▶ _Dataset entries_

+--

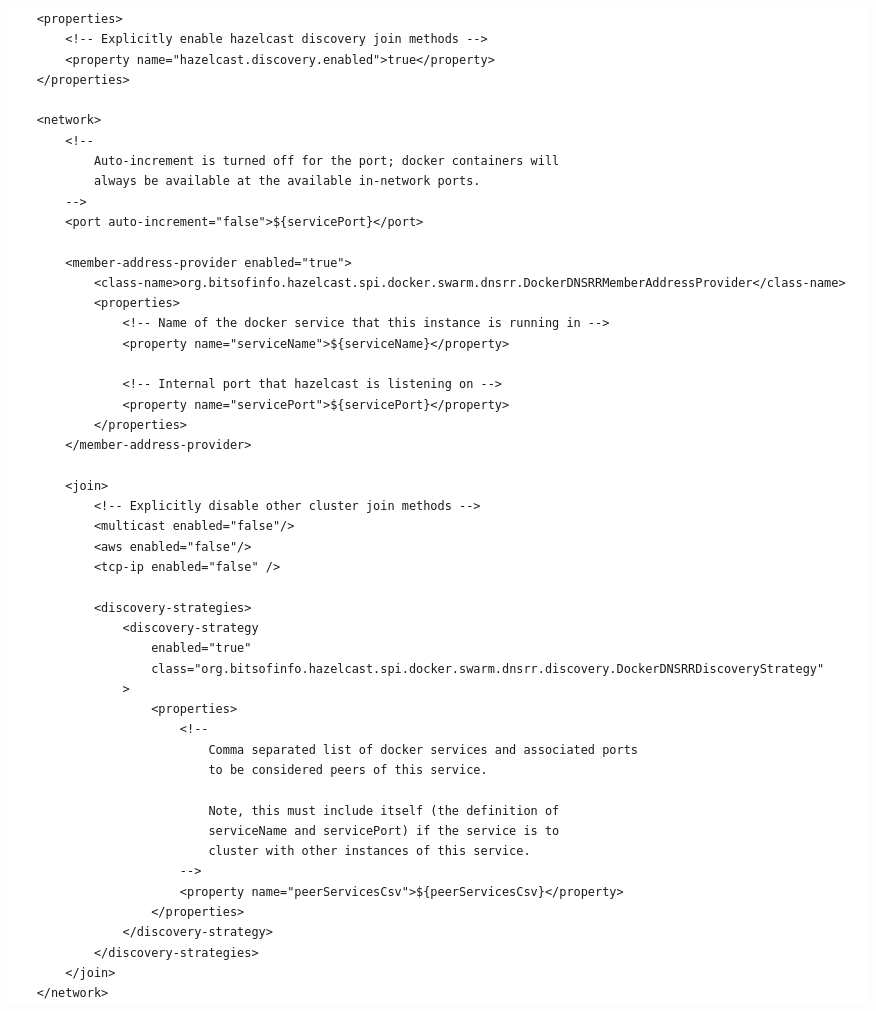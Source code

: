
 ```
    <properties>
        <!-- Explicitly enable hazelcast discovery join methods -->
        <property name="hazelcast.discovery.enabled">true</property>
    </properties>

    <network>
        <!--
            Auto-increment is turned off for the port; docker containers will
            always be available at the available in-network ports.
        -->
        <port auto-increment="false">${servicePort}</port>
        
        <member-address-provider enabled="true">
            <class-name>org.bitsofinfo.hazelcast.spi.docker.swarm.dnsrr.DockerDNSRRMemberAddressProvider</class-name>
            <properties>
                <!-- Name of the docker service that this instance is running in -->
                <property name="serviceName">${serviceName}</property>

                <!-- Internal port that hazelcast is listening on -->
                <property name="servicePort">${servicePort}</property>
            </properties>
        </member-address-provider>
        
        <join>
            <!-- Explicitly disable other cluster join methods -->
            <multicast enabled="false"/>
            <aws enabled="false"/>
            <tcp-ip enabled="false" />

            <discovery-strategies>
                <discovery-strategy
                    enabled="true"
                    class="org.bitsofinfo.hazelcast.spi.docker.swarm.dnsrr.discovery.DockerDNSRRDiscoveryStrategy"
                >
                    <properties>
                        <!--
                            Comma separated list of docker services and associated ports
                            to be considered peers of this service.

                            Note, this must include itself (the definition of
                            serviceName and servicePort) if the service is to
                            cluster with other instances of this service.
                        -->
                        <property name="peerServicesCsv">${peerServicesCsv}</property>
                    </properties>
                </discovery-strategy>
            </discovery-strategies>
        </join>
    </network>
```
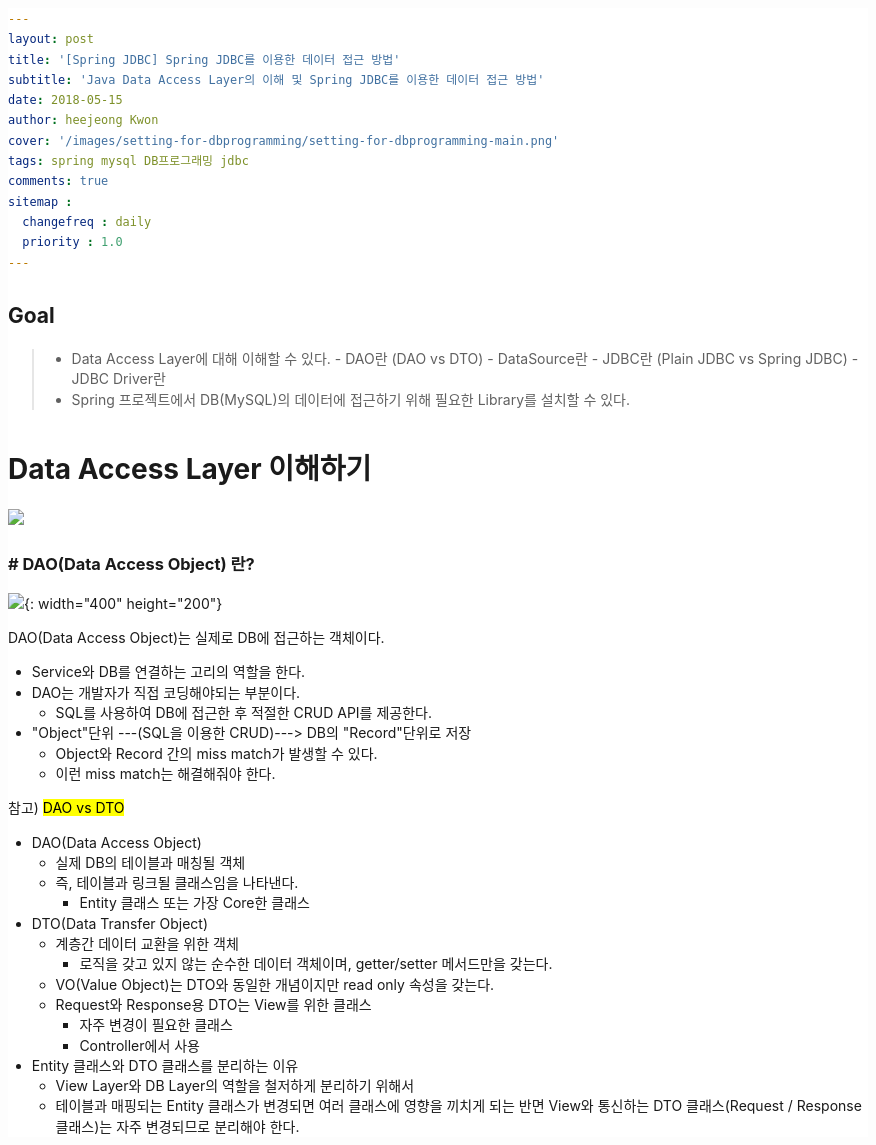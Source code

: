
 ```yaml
---
layout: post
title: '[Spring JDBC] Spring JDBC를 이용한 데이터 접근 방법'
subtitle: 'Java Data Access Layer의 이해 및 Spring JDBC를 이용한 데이터 접근 방법'
date: 2018-05-15
author: heejeong Kwon
cover: '/images/setting-for-dbprogramming/setting-for-dbprogramming-main.png'
tags: spring mysql DB프로그래밍 jdbc
comments: true
sitemap :
  changefreq : daily
  priority : 1.0
---
```



## Goal
> - Data Access Layer에 대해 이해할 수 있다.
    - DAO란 (DAO vs DTO)
    - DataSource란
    - JDBC란 (Plain JDBC vs Spring JDBC)
    - JDBC Driver란
> - Spring 프로젝트에서 DB(MySQL)의 데이터에 접근하기 위해 필요한 Library를 설치할 수 있다.


# Data Access Layer 이해하기
![](/images/setting-for-dbprogramming/data-access-layer.png)


### # DAO(Data Access Object) 란?
![](/images/setting-for-dbprogramming/dao-structure.png){: width="400" height="200"}

DAO(Data Access Object)는 실제로 DB에 접근하는 객체이다.
* Service와 DB를 연결하는 고리의 역할을 한다.
* DAO는 개발자가 직접 코딩해야되는 부분이다.
  * SQL를 사용하여 DB에 접근한 후 적절한 CRUD API를 제공한다.
* "Object"단위 ---(SQL을 이용한 CRUD)---> DB의 "Record"단위로 저장
  * Object와 Record 간의 miss match가 발생할 수 있다.
  * 이런 miss match는 해결해줘야 한다.

참고) <mark>DAO vs DTO</mark>
* DAO(Data Access Object)
  * 실제 DB의 테이블과 매칭될 객체
  * 즉, 테이블과 링크될 클래스임을 나타낸다.
    * Entity 클래스 또는 가장 Core한 클래스
* DTO(Data Transfer Object)
  * 계층간 데이터 교환을 위한 객체
    * 로직을 갖고 있지 않는 순수한 데이터 객체이며, getter/setter 메서드만을 갖는다.
  * VO(Value Object)는 DTO와 동일한 개념이지만 read only 속성을 갖는다.
  * Request와 Response용 DTO는 View를 위한 클래스
    * 자주 변경이 필요한 클래스
    * Controller에서 사용
* Entity 클래스와 DTO 클래스를 분리하는 이유
  * View Layer와 DB Layer의 역할을 철저하게 분리하기 위해서
  * 테이블과 매핑되는 Entity 클래스가 변경되면 여러 클래스에 영향을 끼치게 되는 반면 View와 통신하는 DTO 클래스(Request / Response 클래스)는 자주 변경되므로 분리해야 한다.
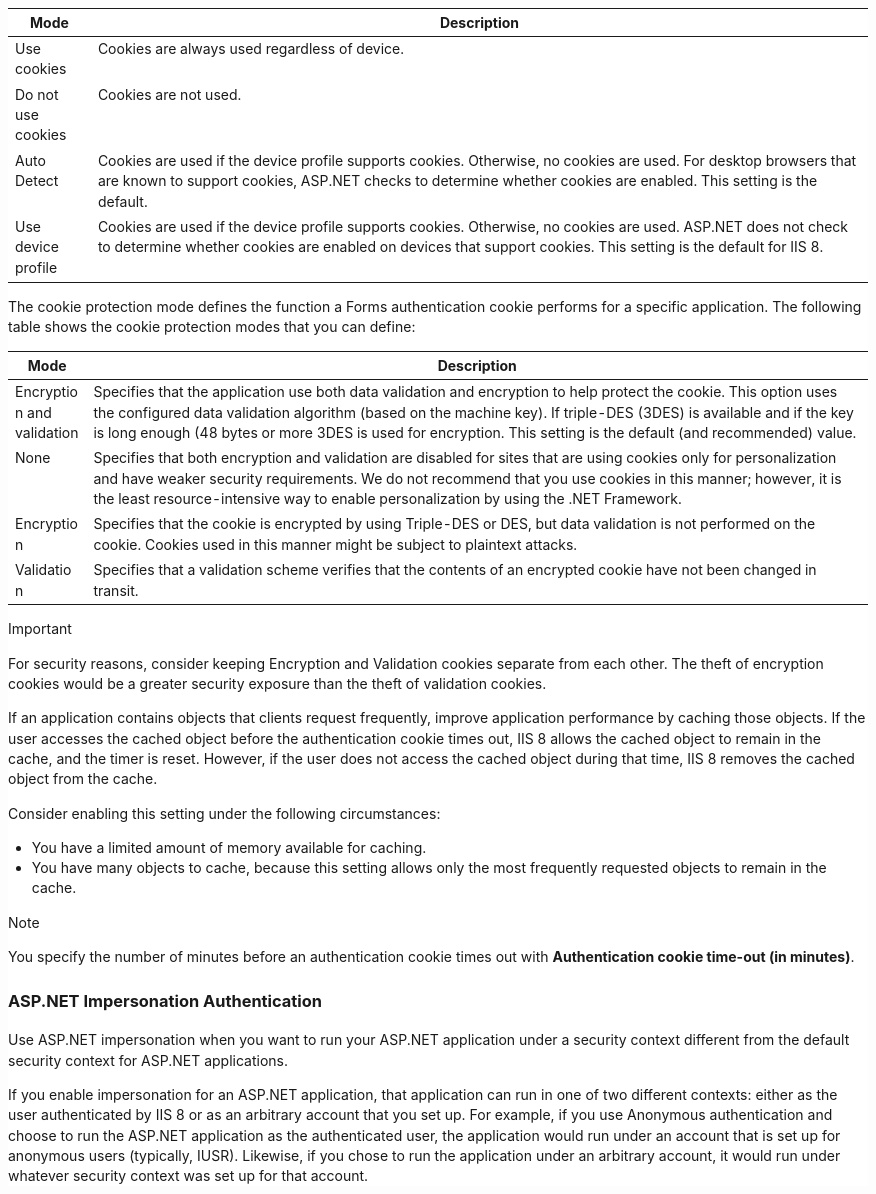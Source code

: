 | Mode | Description |
| --- | --- |
| Use cookies | Cookies are always used regardless of device. |
| Do not use cookies | Cookies are not used. |
| Auto Detect | Cookies are used if the device profile supports cookies. Otherwise, no cookies are used. For desktop browsers that are known to support cookies, ASP.NET checks to determine whether cookies are enabled. This setting is the default. |
| Use device profile | Cookies are used if the device profile supports cookies. Otherwise, no cookies are used. ASP.NET does not check to determine whether cookies are enabled on devices that support cookies. This setting is the default for IIS 8. |

The cookie protection mode defines the function a Forms authentication cookie performs for a specific application. The following table shows the cookie protection modes that you can define:

| Mode | Description |
| --- | --- |
| Encryption and validation | Specifies that the application use both data validation and encryption to help protect the cookie. This option uses the configured data validation algorithm (based on the machine key). If triple-DES (3DES) is available and if the key is long enough (48 bytes or more 3DES is used for encryption. This setting is the default (and recommended) value. |
| None | Specifies that both encryption and validation are disabled for sites that are using cookies only for personalization and have weaker security requirements. We do not recommend that you use cookies in this manner; however, it is the least resource-intensive way to enable personalization by using the .NET Framework. |
| Encryption | Specifies that the cookie is encrypted by using Triple-DES or DES, but data validation is not performed on the cookie. Cookies used in this manner might be subject to plaintext attacks. |
| Validation | Specifies that a validation scheme verifies that the contents of an encrypted cookie have not been changed in transit. |

> [!IMPORTANT]
> For security reasons, consider keeping Encryption and Validation cookies separate from each other. The theft of encryption cookies would be a greater security exposure than the theft of validation cookies.

If an application contains objects that clients request frequently, improve application performance by caching those objects. If the user accesses the cached object before the authentication cookie times out, IIS 8 allows the cached object to remain in the cache, and the timer is reset. However, if the user does not access the cached object during that time, IIS 8 removes the cached object from the cache.

Consider enabling this setting under the following circumstances:

- You have a limited amount of memory available for caching.
- You have many objects to cache, because this setting allows only the most frequently requested objects to remain in the cache.

> [!NOTE]
> You specify the number of minutes before an authentication cookie times out with **Authentication cookie time-out (in minutes)**.

<a id="432"></a>
### ASP.NET Impersonation Authentication

Use ASP.NET impersonation when you want to run your ASP.NET application under a security context different from the default security context for ASP.NET applications.

If you enable impersonation for an ASP.NET application, that application can run in one of two different contexts: either as the user authenticated by IIS 8 or as an arbitrary account that you set up. For example, if you use Anonymous authentication and choose to run the ASP.NET application as the authenticated user, the application would run under an account that is set up for anonymous users (typically, IUSR). Likewise, if you chose to run the application under an arbitrary account, it would run under whatever security context was set up for that account.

+--

▶ _Task_
Restate exactly each line of the data from the one bearing "If an application" to the end, and add nothing.

▶ _Exercise output_
If an application contains objects that clients request frequently, improve application performance by caching those objects. If the user accesses the cached object before the authentication cookie times out, IIS 8 allows the cached object to remain in the cache, and the timer is reset. However, if the user does not access the cached object during that time, IIS 8 removes the cached object from the cache.

Consider enabling this setting under the following circumstances:

- You have a limited amount of memory available for caching.
- You have many objects to cache, because this setting allows only the most frequently requested objects to remain in the cache.

> [!NOTE]
> You specify the number of minutes before an authentication cookie times out with **Authentication cookie time-out (in minutes)**.

<a id="432"></a>
### ASP.NET Impersonation Authentication

Use ASP.NET impersonation when you want to run your ASP.NET application under a security context different from the default security context for ASP.NET applications.

If you enable impersonation for an ASP.NET application, that application can run in one of two different contexts: either as the user authenticated by IIS 8 or as an arbitrary account that you set up. For example, if you use Anonymous authentication and choose to run the ASP.NET application as the authenticated user, the application would run under an account that is set up for anonymous users (typically, IUSR). Likewise, if you chose to run the application under an arbitrary account, it would run under whatever security context was set up for that account.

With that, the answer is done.